◆ **Task instructions**
Within the records, find every line that includes the word "article" and copy it.

Saved data entries:
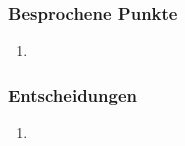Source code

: \documentclass[a4paper, table]{article}
\begin{document}
\subsubsection*{Besprochene Punkte}

\begin{enumerate}
    \item 
\end{enumerate}

\subsubsection*{Entscheidungen}

\begin{enumerate}
    \item 
\end{enumerate}
\end{document}
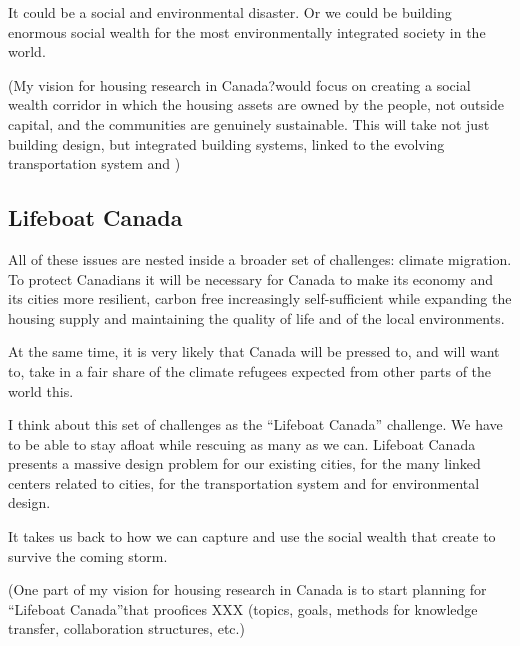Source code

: It could be a social and environmental disaster. Or we could be building enormous social wealth for the most environmentally integrated society in the  world. 
    
        {\color{red}(My vision for housing research in Canada?would focus on creating a social wealth corridor in which the housing assets are owned by the people, not outside capital, and the communities are genuinely sustainable. This will take not just building design, but integrated building systems, linked to the evolving transportation system and )}

 \subsection{Lifeboat Canada}
 All of these issues are nested inside a broader set of challenges: climate migration. To protect Canadians it will be necessary for Canada to make its economy and its cities more resilient, carbon free  increasingly self-sufficient while expanding the housing supply and  maintaining the quality of life and of the local environments. 
 
 At the same time, it is very likely that Canada will be pressed to, and will want to, take in a fair share of the climate refugees expected from  other parts of the world this.

 I think about this  set of challenges as the ``Lifeboat Canada'' challenge. We have to be able to stay afloat while rescuing as many as we can. Lifeboat Canada presents a massive design problem  for our  existing cities, for the many linked centers related to cities, for the transportation system and for environmental design. 

 It takes us back to how we can capture and use the social wealth that create to survive the coming storm. 
 

  {\color{red}(One part of my vision for housing research in Canada  is to start planning for ``Lifeboat Canada''that proofices XXX (topics, goals, methods for knowledge transfer, collaboration structures, etc.)}
 

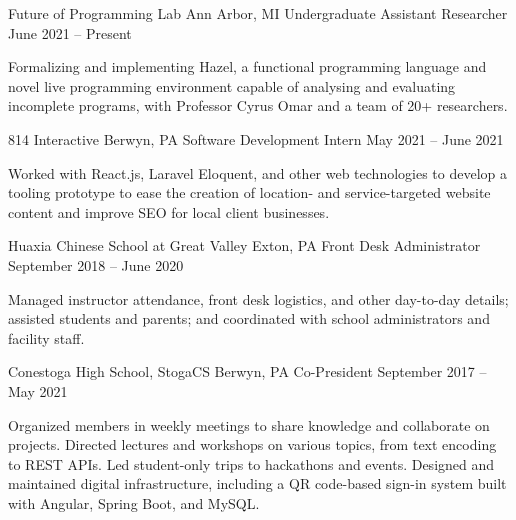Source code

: \documentclass[letterpaper,11pt]{article}
\begin{document}
  \begin{rsectionlist}
    \rsectionitem
      {Future of Programming Lab}
      {Ann Arbor, MI}
      {Undergraduate Assistant Researcher}
      {June 2021 -- Present}
      
      Formalizing and implementing Hazel, a functional programming language and novel live
      programming environment capable of analysing and evaluating incomplete programs, with
      Professor Cyrus Omar and a team of 20+ researchers.

      \begin{rpointlist}
      \end{rpointlist}

    \rsectionitem
      {814 Interactive}
      {Berwyn, PA}
      {Software Development Intern}
      {May 2021 -- June 2021}

      Worked with React.js, Laravel Eloquent, and other web technologies to develop a tooling
      prototype to ease the creation of location- and service-targeted website content and improve
      SEO for local client businesses.

    \rsectionitem
      {Huaxia Chinese School at Great Valley}
      {Exton, PA}
      {Front Desk Administrator}
      {September 2018 -- June 2020}

      Managed instructor attendance, front desk logistics, and other day-to-day details; assisted
      students and parents; and coordinated with school administrators and facility staff.

    \rsectionitem
      {Conestoga High School, StogaCS}
      {Berwyn, PA}
      {Co-President}
      {September 2017 -- May 2021}

      Organized members in weekly meetings to share knowledge and collaborate on projects. Directed
      lectures and workshops on various topics, from text encoding to REST APIs. Led student-only
      trips to hackathons and events. Designed and maintained digital infrastructure, including a QR
      code-based sign-in system built with Angular, Spring Boot, and MySQL.
  \end{rsectionlist}
\end{document}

◆ **Answer space**
: \documentclass[a4paper, table]{article}
: \documentclass[letterpaper,11pt]{article}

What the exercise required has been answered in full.